▶ **Exercise goal**: Out of the data below, copy every line with the string "subaccount".

▶ **Recorded data**:
────────────────────────────────────────
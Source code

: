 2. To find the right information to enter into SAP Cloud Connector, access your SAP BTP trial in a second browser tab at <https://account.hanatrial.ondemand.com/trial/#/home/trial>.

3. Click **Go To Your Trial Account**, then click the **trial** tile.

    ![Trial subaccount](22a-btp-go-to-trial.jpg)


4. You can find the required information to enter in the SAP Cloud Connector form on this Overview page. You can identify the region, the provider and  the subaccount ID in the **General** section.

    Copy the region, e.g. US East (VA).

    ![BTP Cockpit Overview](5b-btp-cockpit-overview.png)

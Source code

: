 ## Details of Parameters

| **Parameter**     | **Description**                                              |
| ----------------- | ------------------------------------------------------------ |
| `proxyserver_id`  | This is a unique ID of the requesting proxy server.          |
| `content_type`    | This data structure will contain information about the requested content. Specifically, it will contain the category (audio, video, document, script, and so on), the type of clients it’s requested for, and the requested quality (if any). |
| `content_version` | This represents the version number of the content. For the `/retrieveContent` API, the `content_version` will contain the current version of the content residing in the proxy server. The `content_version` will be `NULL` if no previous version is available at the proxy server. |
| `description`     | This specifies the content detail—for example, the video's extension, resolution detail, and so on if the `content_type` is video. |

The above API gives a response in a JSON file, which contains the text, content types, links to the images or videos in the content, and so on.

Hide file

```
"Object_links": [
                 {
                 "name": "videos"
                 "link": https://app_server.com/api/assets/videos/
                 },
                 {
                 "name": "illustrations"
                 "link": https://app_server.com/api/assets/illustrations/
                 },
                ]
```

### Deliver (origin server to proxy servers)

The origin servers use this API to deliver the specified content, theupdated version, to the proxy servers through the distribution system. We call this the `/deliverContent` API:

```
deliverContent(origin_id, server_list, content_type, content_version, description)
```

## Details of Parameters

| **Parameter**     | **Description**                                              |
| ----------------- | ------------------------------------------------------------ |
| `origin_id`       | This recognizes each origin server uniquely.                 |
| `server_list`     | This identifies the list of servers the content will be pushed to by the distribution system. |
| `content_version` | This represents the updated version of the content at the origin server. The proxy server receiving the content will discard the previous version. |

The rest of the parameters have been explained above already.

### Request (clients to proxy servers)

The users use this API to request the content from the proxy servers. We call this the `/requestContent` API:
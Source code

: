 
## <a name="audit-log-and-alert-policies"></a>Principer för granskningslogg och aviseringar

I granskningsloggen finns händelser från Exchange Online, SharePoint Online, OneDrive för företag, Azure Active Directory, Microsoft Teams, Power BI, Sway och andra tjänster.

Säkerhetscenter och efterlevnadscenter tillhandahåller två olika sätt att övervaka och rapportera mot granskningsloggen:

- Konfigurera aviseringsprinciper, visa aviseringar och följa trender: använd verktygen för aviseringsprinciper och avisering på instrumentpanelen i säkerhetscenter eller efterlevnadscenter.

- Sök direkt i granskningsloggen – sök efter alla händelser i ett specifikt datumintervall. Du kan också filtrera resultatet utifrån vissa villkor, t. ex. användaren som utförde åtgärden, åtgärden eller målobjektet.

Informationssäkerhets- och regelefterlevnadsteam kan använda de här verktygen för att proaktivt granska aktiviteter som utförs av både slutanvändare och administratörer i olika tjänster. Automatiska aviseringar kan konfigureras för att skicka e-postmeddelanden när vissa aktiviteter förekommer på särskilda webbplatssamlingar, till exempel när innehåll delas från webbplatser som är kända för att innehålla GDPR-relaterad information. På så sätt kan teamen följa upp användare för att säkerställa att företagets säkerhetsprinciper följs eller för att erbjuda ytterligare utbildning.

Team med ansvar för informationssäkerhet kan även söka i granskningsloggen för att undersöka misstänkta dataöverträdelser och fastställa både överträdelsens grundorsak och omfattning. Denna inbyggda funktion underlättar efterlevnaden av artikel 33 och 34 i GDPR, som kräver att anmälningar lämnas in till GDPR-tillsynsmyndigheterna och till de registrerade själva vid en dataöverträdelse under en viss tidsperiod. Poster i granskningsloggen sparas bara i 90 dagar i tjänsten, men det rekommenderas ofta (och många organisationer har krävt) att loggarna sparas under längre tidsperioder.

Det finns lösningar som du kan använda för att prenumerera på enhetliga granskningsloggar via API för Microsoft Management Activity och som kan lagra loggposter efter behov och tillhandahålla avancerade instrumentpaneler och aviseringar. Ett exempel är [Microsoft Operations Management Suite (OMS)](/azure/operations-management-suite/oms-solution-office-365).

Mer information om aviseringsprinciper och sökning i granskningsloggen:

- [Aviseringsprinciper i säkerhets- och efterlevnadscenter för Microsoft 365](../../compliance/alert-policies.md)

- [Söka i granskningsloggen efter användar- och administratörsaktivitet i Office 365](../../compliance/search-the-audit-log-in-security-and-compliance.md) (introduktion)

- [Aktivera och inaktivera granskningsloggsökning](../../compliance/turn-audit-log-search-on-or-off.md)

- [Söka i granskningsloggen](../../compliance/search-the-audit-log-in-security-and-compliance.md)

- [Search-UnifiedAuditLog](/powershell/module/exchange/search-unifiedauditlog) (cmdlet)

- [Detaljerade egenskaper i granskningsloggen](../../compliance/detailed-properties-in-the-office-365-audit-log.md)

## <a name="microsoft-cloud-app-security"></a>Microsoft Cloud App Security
────────────────────────────────────────
▶ **Answer**:
    ![Trial subaccount](22a-btp-go-to-trial.jpg)
4. You can find the required information to enter in the SAP Cloud Connector form on this Overview page. You can identify the region, the provider and  the subaccount ID in the **General** section.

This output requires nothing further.